Less serious side effects may include:

  • runny or stuffy nose, sore throat;
  • cough;
  • weight gain;
  • muscle or joint pain;
  • headache; or
  • back pain.

This is not a complete list of side effects and others may occur. Call your doctor for medical advice about side effects. You may report side effects to FDA at 1-800-FDA-1088.

What other drugs will affect linagliptin?

Tell your doctor about all medications you use, and those you start or stop using during your treatment with linagliptin, especially:

  • bosentan (Tracleer);
  • dexamethasone (Cortastat, Dexasone, Solurex, DexPak);
  • ketoconazole (Nizoral);
  • quinidine (Quin-G) or verapamil (Calan, Covera, Isoptin, Verelan);
  • rifabutin (Mycobutin), rifampin (Rifadin, Rifater, Rifamate), or rifapentine (Priftin);
  • St. John's wort;
  • phenobarbital (Solfoton) and other barbiturates;
  • medication to treat HIV or AIDS;
  • medicines to treat narcolepsy;
  • medicines used to prevent organ transplant rejection; or
  • seizure medication.

Although linagliptin is not as likely to cause hypoglycemia (low blood sugar) as some other oral diabetes medications, tell your doctor if you are taking any other drugs that can potentially lower blood sugar, such as:

  • probenecid (Benemid);
  • nonsteroidal anti-inflammatory drugs (NSAIDs);
  • aspirin or other salicylates (including Pepto-Bismol);
  • sulfa drugs (Bactrim and others);
  • a monoamine oxidase inhibitor (MAOI);
  • beta-blockers (Tenormin and others); or
  • another oral diabetes medication such as glipizide (Glucotrol, Metaglip), glimepiride (Amaryl, Avandaryl, Duetact), glyburide (DiaBeta, Micronase, Glucovance), and others.

This list is not complete.
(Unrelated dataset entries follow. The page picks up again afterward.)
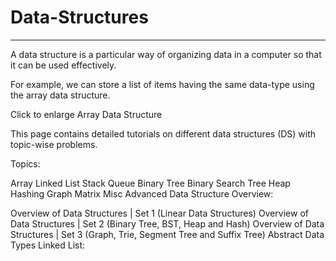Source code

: # Data-Structures
-----------------
A data structure is a particular way of organizing data in a computer so that it can be used effectively.

For example, we can store a list of items having the same data-type using the array data structure.

Click to enlarge
Array Data Structure

This page contains detailed tutorials on different data structures (DS) with topic-wise problems.

Topics:

Array
Linked List
Stack
Queue
Binary Tree
Binary Search Tree
Heap
Hashing
Graph
Matrix
Misc
Advanced Data Structure
Overview:

Overview of Data Structures | Set 1 (Linear Data Structures)
Overview of Data Structures | Set 2 (Binary Tree, BST, Heap and Hash)
Overview of Data Structures | Set 3 (Graph, Trie, Segment Tree and Suffix Tree)
Abstract Data Types
Linked List:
Other drugs may interact with linagliptin, including prescription, over-the-counter, vitamin, and herbal products. Not all possible interactions are listed in this medication guide.

Where can I get more information?

Your pharmacist can provide more information about linagliptin.


Remember, keep this and all other medicines out of the reach of children, never share your medicines with others, and use this medication only for the indication prescribed.